Mulai Panas Lagi, Ratna Sarumpaet Serang Jokowi-Ma'ruf Amin

Presiden Joko Widodo (kanan) bersama Ketua Umum Majelis Ulama Indonesia (MUI) Maruf Amin menuju tempat peletakan batu pertama proyek pembangunan Menara MUI di Bambu Apus, Jakarta, Kamis (26/07). - ANtara foto/Puspa Perwitasari
11 Agustus 2018 22:50 WIB Newswire News Share :
Ad Tokopedia

Harianjogja.com, JAKARTA- Serang menyerang terkait dukungan pada Pilpres 2019, dimulai.

Aktivis Ratna Sarumpaet melancarkan kritikan terhadap pasangan bakal calon presiden dan bakal calon wakil presiden Jokowi - Maruf Amin.

Melalui akun Twitter miliknya, Ratna Sarumpaet mengunggah sejumlah foto Jokowi dan Maruf Amin, yang disertai komentar berisi kritik.

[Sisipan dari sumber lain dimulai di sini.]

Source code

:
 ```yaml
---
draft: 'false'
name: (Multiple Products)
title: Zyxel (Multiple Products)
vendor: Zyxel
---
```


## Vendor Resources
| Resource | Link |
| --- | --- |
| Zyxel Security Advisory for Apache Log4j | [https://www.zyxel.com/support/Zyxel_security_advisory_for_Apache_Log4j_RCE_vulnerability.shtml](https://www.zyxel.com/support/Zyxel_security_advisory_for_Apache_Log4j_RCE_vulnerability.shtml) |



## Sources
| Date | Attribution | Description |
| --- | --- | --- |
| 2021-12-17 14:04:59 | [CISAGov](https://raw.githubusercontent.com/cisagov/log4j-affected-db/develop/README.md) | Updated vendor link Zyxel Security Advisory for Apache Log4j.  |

Misalnya, Kamis (9/8/2018), Ratna mengunggah meme foto Maruf Amin dengan judul Menolak lupa fatwa MUI.

Dalam meme tersebut, terdapat bidik layar artikel berjudul Perku Disebarkan, Fatwa MUI: Pemimpin Ingkar Janji Boleh Tak Ditaati, dan Jangan Dipilih Kembali.

Sebagai keterangan meme itu, Ratna Sarumpaet menuliskan, "Politik boleh apa saja. Boleh lupa, boleh bohong, boleh munafik, bahkan boleh secara sadar menyakiti rakyat yang seharusnya ia lindungi."

Tak hanya itu, Ratna Sarumpaet juga mengunggah meme Jokowi tengah menggandeng tangan Maruf Amin yang bertuliskan "Jokowi -Maruf Amin, Umara-Ulama untuk Indonesia Maju."

"Tidak sampai hati rasanya menyaksikan ulama digadang-gadang seperti ini, ditunggangi semata demi ambisi kekuasaan," tulisnya sebagai keterangan meme tersebut.

Unggahan-unggahan Ratna Sarumpaet itu mendapat kritik dari warganet. Salah satunya dari akun @Pramana04503402, yang menuliskan, "Kebencian ibu sama Jokowi sudah terlalu dalam. Jadi, siapa pun yang mendampingi Pak Jokowi dan apa pun yang dilakukannya pasti tidak ada benarnya di mata ibu."

Ratna Sarumpaet lantas membalas kritikan warganet tersebut. Ia menuliskan, "Saya tidak punya alasan membenci @jokowi. Aku marah pada orang-orang yang memanfaatkan ketidakmampuannya memimpin RI; marah kepada banyaknya orang kayak kamu @pramana04503402, yang tidak cukup cerdas untuk mampu melihat kehancuran RI di bawah pemerintahannya yang gagal total.”